Bu yasal izine dayalı olarak geminin sahibi Gregson ölen kölelerin bedellerini almak yani hasarının tazmini için sigorta şirketlerine başvuruda bulunur.
Poliçeden sorumlu sigortacı Thomas Gilbert, bu duruma itiraz eder. Çünkü elindeki kayıtlara göre Jamaika kıyılarına yanaştığında gemide 420 galon su vardır ve bu herkesin hayatta kalması için yeterli bir miktardır.
Bu delillere rağmen mahkeme sigorta şirketinin aleyhine karar verir ve hasarın tazminini ister.
Sigortacılar davayı temyize götürür.
Davanın temyize gitmesiyle birlikte konu İngiltere gündemini işgal eder. Kölelik karşıtları olayı katliam olarak nitelendirir ve ülke çapında büyük bir propagandaya başlarlar.
Temyize bakan yüksek mahkemeye Mansfield Kontu William Murray başkanlık eder ve kararını şu şekilde açıklar;
” Uzayan yolculuk sebebiyle içme suyu kıtlığı baş gösterince kaptanı ve mürettebatı kesin ölümden kurtarmak için kölelerin acilen denize atıldığı iddia ediliyor.
Açık ve net bir şekilde belirtmeliyim ki bir gemide su sıkıntısı çekilmesi başlı başına tehlikeli bir olaydır. Susuz ve saldırgan köleler en kötü senaryodur, en iyi ihtimalle bile çok az kalmış su rezervinin hayatta kalanlar arasında paylaşımı imkansızdır.
Bütün bunlar denizciler için ciddi hayati tehlike anlamına gelir. Bu tarz acil durumlarda kanunlarımız çok açık ve kesindir. Kölelerin denize atılması yasaldır!
Ve bu, sigortacıların karşılaması gereken bir hasardır.
Ancak Zong’da yaşananlar bu şekilde cereyan etmemiştir.
Kölelerin denize atılma sebebi su kaynaklarının azalması değildi. Elimizdeki kanıtlar gösteriyor ki, gemi su ikmali yapmadan sekiz limanın önünden geçiyor. Bulgular bana kölelerin denize atılarak öldürülme sebebinin, Zong’un sahiplerinin köleleri taşımak için sıkışık düzeni tercih etmeleri olduğunu gösteriyor.
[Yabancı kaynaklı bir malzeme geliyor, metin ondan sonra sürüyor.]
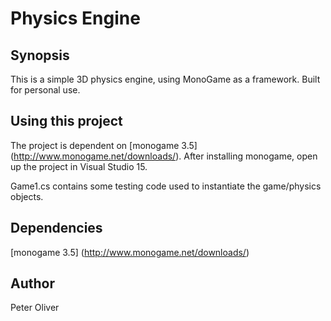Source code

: # Physics Engine

## Synopsis

This is a simple 3D physics engine, using MonoGame as a framework. Built for personal use.

## Using this project

The project is dependent on [monogame 3.5] (http://www.monogame.net/downloads/). After installing monogame, open up the project in Visual Studio 15.

Game1.cs contains some testing code used to instantiate the game/physics objects. 

## Dependencies

[monogame 3.5] (http://www.monogame.net/downloads/)

## Author

Peter Oliver

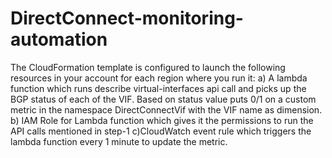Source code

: # DirectConnect-monitoring-automation

The CloudFormation template is configured to launch the following resources in your account for each region where you run it:
a) A lambda function which runs describe virtual-interfaces api call and picks up the BGP status of each of the VIF. Based on status value puts 0/1 on a custom metric in the namespace DirectConnectVif with the VIF name as dimension.
b) IAM Role for Lambda function which gives it the permissions to run the API calls mentioned in step-1
c)CloudWatch event rule which triggers the lambda function every 1 minute to update the metric.
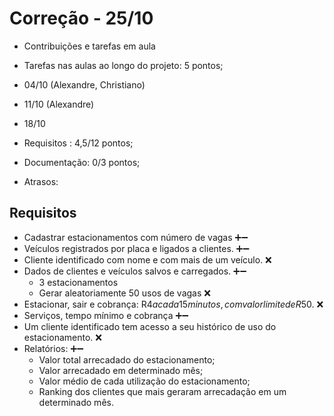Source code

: # Correção - 25/10

- Contribuições e tarefas em aula
- Tarefas nas aulas ao longo do projeto: 5 pontos;
- 04/10 (Alexandre, Christiano)
- 11/10 (Alexandre)
- 18/10


- Requisitos : 4,5/12 pontos;
- Documentação: 0/3 pontos;
- Atrasos: 

   

## Requisitos

  - Cadastrar estacionamentos com número de vagas ➕➖
  - Veículos registrados por placa e ligados a clientes. ➕➖
  - Cliente identificado com nome e com mais de um veículo. ❌
  - Dados de clientes e veículos salvos e carregados. ➕➖
    - 3 estacionamentos
	- Gerar aleatoriamente 50 usos de vagas ❌
  - Estacionar, sair e cobrança: R$4 a cada 15 minutos, com valor limite de R$50. ❌
  - Serviços, tempo mínimo e cobrança ➕➖
  - Um cliente identificado tem acesso a seu histórico de uso do estacionamento. ❌
  - Relatórios: ➕➖
    - Valor total arrecadado do estacionamento;
    - Valor arrecadado em determinado mês;
    - Valor médio de cada utilização do estacionamento;
    - Ranking dos clientes que mais geraram arrecadação em um determinado mês.
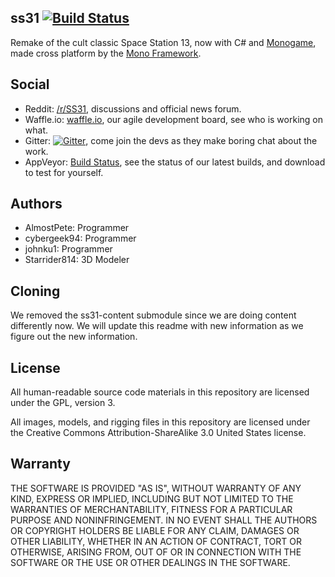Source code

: ## ss31 [![Build Status](https://travis-ci.org/ss31/ss31.svg?branch=master)](https://travis-ci.org/ss31/ss31)
Remake of the cult classic Space Station 13, now with C# and [Monogame](http://www.monogame.net/), made cross platform by the [Mono Framework](http://www.mono-project.com/).

Social
-
* Reddit: [/r/SS31](http://www.reddit.com/r/SS31), discussions and official news forum.
* Waffle.io: [waffle.io](https://waffle.io/ss31/ss31), our agile development board, see who is working on what.
* Gitter: [![Gitter](https://badges.gitter.im/Join%20Chat.svg)](https://gitter.im/ss31/ss31), come join the devs as they make boring chat about the work.
* AppVeyor: [Build Status](https://ci.appveyor.com/project/cybergeek94/ss31), see the status of our latest builds, and download to test for yourself.

Authors
-
* AlmostPete: Programmer
* cybergeek94: Programmer
* johnku1: Programmer
* Starrider814: 3D Modeler

Cloning
-

We removed the ss31-content submodule since we are doing content differently now. We will update this readme with new information as we figure out the new information.

License
-
All human-readable source code materials in this repository are licensed under the GPL, version 3.

All images, models, and rigging files in this repository are licensed under the Creative Commons Attribution-ShareAlike 3.0 United States license.

Warranty
-
THE SOFTWARE IS PROVIDED "AS IS", WITHOUT WARRANTY OF ANY KIND, EXPRESS OR
IMPLIED, INCLUDING BUT NOT LIMITED TO THE WARRANTIES OF MERCHANTABILITY, FITNESS
FOR A PARTICULAR PURPOSE AND NONINFRINGEMENT. IN NO EVENT SHALL THE AUTHORS OR
COPYRIGHT HOLDERS BE LIABLE FOR ANY CLAIM, DAMAGES OR OTHER LIABILITY, WHETHER
IN AN ACTION OF CONTRACT, TORT OR OTHERWISE, ARISING FROM, OUT OF OR IN
CONNECTION WITH THE SOFTWARE OR THE USE OR OTHER DEALINGS IN THE SOFTWARE.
Bu, bilerek aldıkları bir riskti, zira bu taşıma üslubunun köleler arasında hastalıklara sebebiyet verdiği herkes tarafından bilinen bir gerçektir. Bu hastalıklar da Zong kölelerini satılamaz kıldı. sigortadan tazminat alabilmek için canlıları denize atmak yasal değildir. Atılan can ister at olsun ister insan olsun, köle olup olmadıkları fark etmez.
Bu ne yasaldır ne de doğru bir uygulamadır.
Sadece maddi çıkar elde etmek için boğulan köleler üzerinde tazminat talebinde bulunarak bir dolandırıcılık girişiminde bulunulduğu açıkça ortadadır.
Şahsi fikrim şudur ki kölelik müessesesi öyle aşağılık bir mertebededir ki bunun savunulacak bir yanı yoktur.
Adalet yerini bulsun, gökler başımıza yıkılsa dahi!
Kararım sigortacıların lehinde. Alt mahkemenin hükmünü bozuyorum.”
Karar sigortacıların lehine açıklanmasına rağmen katliamı gerçekleştiren kaptan ve mürettebatı hakkında işledikleri toplu cinayetten ötürü yasal işlem yapılmaz.
Bu olay sigortacıların suistimalcilere karşı bir zaferi olmasının yanında asıl etkiyi köleliğin kaldırılmasına yaptığı katkıyla sağlar.
Verdiği ilhamla kamuoyu bilinci oluşur ve sonunda 1833 yılında İngiliz İmparatorluğu sınırları içerisinde kölelik parlamento tarafından yasaklanır.